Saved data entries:
**********
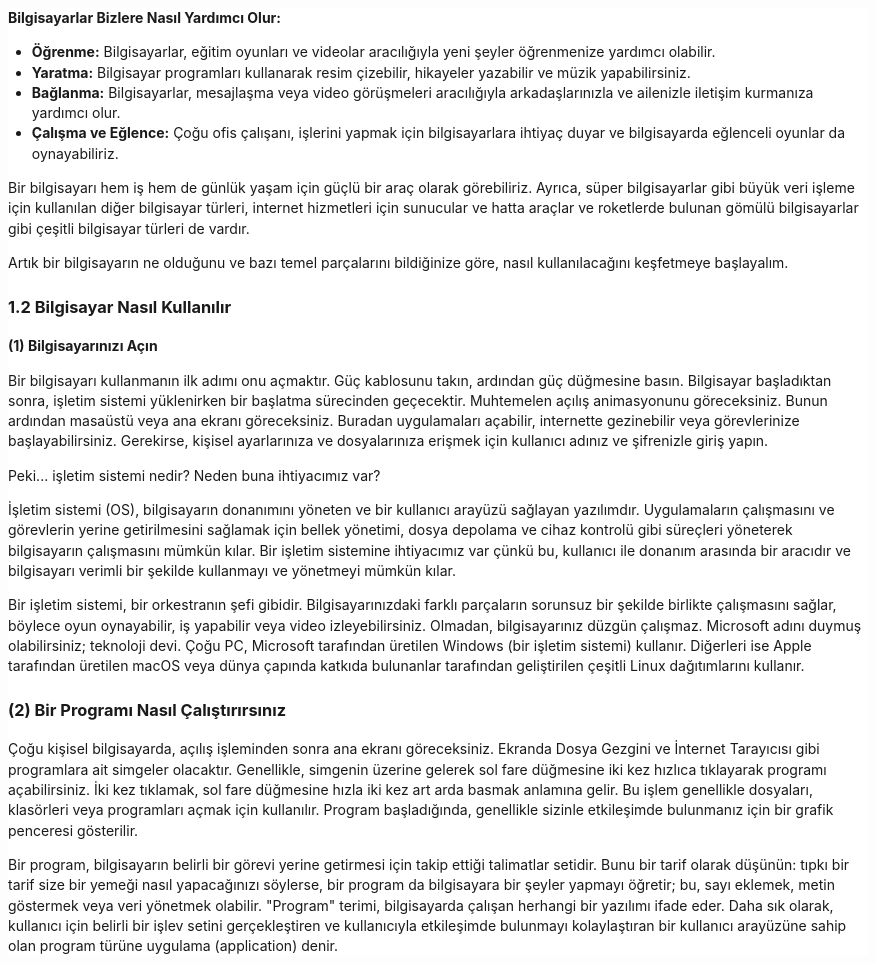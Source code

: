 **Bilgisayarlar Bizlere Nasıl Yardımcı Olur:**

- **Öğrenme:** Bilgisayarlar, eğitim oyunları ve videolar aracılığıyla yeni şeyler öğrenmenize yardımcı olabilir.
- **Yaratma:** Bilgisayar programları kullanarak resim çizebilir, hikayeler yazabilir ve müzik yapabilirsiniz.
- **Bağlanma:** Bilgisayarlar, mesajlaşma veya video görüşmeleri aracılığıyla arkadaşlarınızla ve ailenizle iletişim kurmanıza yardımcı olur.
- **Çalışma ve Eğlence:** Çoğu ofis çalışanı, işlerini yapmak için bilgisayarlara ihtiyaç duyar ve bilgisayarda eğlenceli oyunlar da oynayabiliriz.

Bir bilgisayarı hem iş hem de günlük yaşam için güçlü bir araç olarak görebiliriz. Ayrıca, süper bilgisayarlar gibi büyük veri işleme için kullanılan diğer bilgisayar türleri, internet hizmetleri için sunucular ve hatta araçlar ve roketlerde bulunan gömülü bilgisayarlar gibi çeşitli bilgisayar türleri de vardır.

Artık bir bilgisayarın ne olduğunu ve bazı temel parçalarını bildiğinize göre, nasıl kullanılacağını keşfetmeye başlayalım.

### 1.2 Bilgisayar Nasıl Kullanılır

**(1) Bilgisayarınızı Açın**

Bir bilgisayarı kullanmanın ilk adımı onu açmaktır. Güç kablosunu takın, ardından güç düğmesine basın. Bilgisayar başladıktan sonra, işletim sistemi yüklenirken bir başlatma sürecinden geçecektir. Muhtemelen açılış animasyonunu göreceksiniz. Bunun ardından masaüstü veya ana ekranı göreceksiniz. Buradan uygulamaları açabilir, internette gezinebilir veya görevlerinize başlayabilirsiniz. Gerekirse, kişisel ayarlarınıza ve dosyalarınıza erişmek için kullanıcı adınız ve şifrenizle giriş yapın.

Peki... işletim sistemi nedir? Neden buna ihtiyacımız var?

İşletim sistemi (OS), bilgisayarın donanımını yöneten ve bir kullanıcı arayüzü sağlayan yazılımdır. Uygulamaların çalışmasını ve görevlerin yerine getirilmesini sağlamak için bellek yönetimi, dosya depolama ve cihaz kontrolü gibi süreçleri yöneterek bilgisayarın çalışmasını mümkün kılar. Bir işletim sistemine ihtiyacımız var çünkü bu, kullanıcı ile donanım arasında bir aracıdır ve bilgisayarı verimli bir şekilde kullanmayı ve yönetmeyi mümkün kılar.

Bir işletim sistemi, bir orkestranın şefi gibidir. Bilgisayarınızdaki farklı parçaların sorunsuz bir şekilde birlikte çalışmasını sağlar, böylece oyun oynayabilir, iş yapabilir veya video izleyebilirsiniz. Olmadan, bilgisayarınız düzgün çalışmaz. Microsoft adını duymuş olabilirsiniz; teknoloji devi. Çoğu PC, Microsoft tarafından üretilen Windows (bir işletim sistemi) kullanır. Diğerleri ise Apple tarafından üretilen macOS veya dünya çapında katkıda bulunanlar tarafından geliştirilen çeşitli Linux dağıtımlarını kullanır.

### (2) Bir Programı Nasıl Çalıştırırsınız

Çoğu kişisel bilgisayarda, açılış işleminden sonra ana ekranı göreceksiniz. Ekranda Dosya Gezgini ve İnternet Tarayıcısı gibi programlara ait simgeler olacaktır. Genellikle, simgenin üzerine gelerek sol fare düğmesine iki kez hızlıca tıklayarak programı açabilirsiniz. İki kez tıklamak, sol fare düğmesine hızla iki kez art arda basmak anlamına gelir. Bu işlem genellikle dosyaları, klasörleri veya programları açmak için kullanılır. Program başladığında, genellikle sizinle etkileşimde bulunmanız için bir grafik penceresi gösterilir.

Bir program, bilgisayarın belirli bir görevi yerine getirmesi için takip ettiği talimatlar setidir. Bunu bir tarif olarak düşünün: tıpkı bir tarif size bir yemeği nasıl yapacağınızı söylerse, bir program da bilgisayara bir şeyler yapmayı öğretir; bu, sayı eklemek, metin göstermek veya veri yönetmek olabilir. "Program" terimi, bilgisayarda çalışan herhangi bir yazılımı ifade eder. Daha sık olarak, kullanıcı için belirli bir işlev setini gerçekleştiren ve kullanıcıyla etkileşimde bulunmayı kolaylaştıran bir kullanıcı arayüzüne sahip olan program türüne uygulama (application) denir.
**********
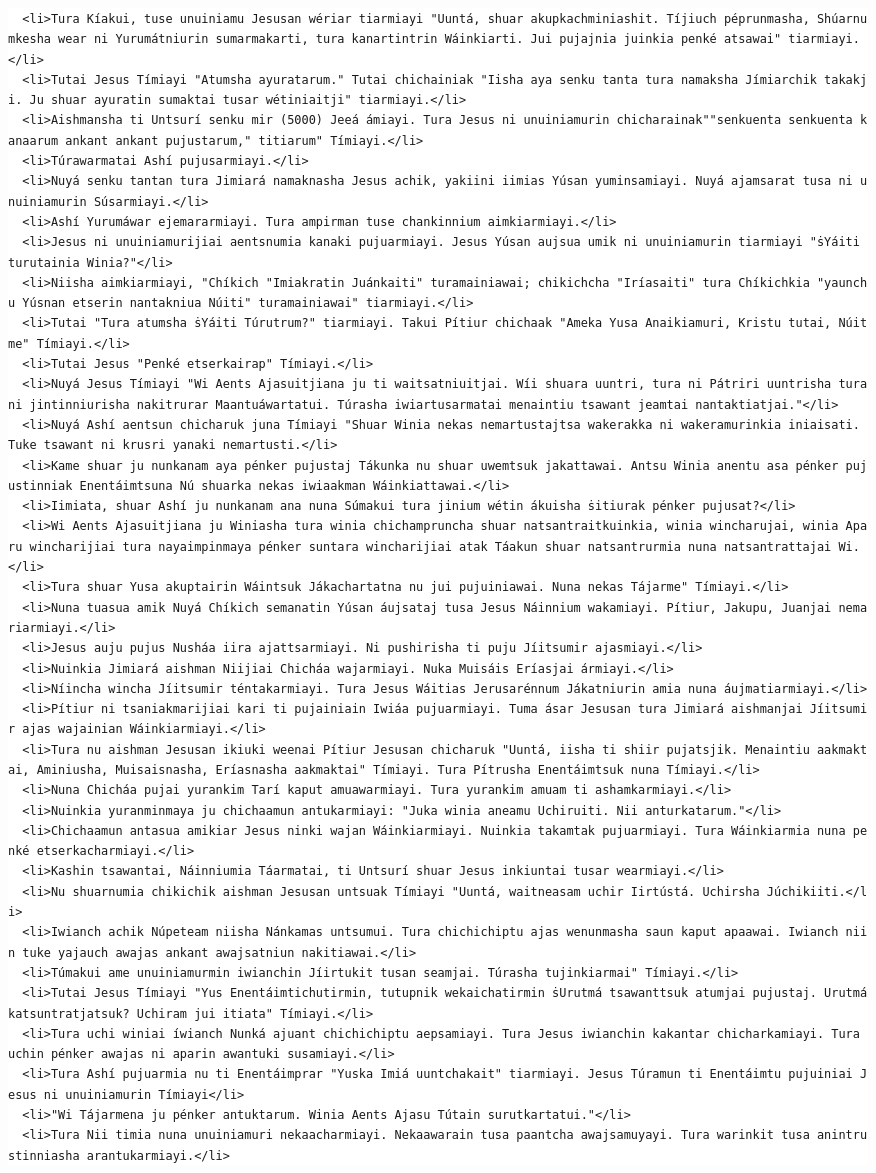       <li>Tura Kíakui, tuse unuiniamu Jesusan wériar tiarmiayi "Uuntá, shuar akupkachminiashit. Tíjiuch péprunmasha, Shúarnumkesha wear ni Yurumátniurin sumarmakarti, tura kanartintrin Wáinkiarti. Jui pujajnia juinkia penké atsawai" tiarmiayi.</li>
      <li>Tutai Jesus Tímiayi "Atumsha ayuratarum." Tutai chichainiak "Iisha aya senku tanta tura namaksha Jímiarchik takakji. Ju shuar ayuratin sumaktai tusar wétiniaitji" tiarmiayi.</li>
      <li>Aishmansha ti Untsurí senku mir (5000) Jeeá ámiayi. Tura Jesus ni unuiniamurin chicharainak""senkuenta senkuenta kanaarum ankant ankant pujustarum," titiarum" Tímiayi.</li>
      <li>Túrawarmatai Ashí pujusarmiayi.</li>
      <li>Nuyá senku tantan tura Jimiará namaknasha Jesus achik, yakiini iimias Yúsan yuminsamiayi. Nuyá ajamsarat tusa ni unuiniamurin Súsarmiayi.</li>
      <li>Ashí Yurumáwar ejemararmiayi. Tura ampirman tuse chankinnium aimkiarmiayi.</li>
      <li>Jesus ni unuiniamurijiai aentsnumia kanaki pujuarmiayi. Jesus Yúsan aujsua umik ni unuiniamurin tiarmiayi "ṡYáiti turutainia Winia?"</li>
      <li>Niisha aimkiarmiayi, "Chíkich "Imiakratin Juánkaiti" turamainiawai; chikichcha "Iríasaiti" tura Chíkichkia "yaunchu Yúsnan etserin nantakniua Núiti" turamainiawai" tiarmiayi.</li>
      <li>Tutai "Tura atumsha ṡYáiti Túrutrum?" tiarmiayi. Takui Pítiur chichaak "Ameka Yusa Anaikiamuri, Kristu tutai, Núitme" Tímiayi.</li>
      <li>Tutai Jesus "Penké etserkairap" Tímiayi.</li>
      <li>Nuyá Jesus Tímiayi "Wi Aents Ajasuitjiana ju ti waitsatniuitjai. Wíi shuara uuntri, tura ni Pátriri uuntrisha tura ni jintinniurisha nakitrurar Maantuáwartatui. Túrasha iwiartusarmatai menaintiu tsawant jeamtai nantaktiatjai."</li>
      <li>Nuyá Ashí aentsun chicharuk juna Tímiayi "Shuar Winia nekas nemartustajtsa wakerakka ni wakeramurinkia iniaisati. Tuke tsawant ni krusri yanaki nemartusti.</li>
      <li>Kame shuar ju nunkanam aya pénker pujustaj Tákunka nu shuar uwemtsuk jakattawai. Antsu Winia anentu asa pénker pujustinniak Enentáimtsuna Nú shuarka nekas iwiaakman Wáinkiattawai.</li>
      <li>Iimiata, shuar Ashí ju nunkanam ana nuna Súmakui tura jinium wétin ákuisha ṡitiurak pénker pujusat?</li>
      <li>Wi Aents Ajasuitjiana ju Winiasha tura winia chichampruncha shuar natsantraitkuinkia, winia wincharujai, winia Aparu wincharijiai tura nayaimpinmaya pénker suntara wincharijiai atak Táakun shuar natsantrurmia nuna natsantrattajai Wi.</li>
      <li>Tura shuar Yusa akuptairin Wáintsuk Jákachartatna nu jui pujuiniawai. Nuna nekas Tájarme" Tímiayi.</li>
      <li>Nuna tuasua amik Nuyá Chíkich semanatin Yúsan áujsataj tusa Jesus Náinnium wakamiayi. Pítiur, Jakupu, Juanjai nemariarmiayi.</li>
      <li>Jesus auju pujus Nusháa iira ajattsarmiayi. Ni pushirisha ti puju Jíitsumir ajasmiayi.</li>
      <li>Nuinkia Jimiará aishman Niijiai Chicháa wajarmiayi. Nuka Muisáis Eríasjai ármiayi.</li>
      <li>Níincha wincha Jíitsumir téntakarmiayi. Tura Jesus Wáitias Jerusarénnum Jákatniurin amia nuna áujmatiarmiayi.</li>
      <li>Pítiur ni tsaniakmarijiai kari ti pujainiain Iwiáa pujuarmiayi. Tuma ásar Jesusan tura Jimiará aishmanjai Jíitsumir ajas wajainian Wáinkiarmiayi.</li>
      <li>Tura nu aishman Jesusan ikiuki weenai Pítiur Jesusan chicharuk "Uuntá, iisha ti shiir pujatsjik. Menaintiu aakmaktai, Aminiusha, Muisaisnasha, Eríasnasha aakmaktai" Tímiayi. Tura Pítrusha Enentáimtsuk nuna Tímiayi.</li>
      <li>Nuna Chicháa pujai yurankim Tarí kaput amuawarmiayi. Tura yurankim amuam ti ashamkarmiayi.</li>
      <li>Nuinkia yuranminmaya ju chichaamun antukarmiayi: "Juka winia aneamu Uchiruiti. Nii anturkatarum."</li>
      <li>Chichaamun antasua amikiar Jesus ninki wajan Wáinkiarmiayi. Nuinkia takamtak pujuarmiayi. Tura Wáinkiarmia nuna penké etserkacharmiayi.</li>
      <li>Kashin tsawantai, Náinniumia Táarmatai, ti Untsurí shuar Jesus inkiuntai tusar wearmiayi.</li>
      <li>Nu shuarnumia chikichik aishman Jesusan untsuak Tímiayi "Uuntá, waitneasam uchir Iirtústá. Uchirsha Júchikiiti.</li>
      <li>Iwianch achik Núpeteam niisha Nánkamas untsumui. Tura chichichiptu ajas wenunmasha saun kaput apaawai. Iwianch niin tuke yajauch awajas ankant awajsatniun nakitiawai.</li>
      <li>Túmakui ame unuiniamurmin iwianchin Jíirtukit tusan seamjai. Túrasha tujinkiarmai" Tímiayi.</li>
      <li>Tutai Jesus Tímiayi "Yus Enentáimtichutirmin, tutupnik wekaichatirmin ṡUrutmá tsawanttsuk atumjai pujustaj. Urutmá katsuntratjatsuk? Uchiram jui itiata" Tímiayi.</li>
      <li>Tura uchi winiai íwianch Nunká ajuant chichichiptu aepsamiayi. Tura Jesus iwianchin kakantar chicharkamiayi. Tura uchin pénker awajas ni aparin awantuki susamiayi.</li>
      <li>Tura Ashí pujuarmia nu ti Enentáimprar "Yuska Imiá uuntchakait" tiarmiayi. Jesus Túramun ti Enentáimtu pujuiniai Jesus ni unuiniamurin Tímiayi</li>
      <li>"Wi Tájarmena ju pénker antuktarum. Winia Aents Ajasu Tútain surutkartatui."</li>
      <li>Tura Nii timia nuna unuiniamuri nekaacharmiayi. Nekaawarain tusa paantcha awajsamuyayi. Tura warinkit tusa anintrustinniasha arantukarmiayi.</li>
**********
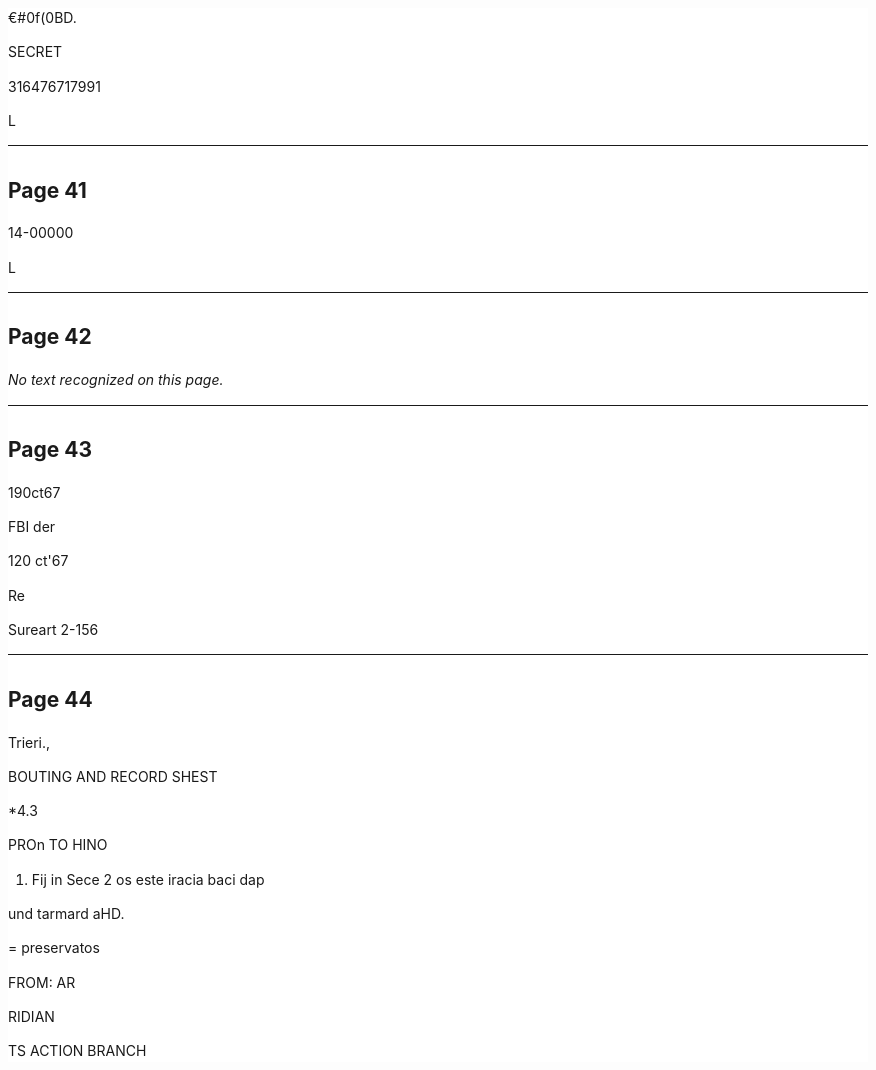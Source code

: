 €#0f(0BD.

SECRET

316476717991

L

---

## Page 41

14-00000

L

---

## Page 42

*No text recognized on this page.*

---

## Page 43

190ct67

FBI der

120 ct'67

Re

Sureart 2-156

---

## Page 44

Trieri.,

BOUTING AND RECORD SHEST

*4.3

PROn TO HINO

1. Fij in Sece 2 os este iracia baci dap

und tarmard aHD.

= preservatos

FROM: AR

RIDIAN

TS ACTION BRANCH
**********
Work item:
Using the entries above, return each line that includes the word "kaput".

Solution to this exercise:
      <li>Nuna Chicháa pujai yurankim Tarí kaput amuawarmiayi. Tura yurankim amuam ti ashamkarmiayi.</li>
      <li>Iwianch achik Núpeteam niisha Nánkamas untsumui. Tura chichichiptu ajas wenunmasha saun kaput apaawai. Iwianch niin tuke yajauch awajas ankant awajsatniun nakitiawai.</li>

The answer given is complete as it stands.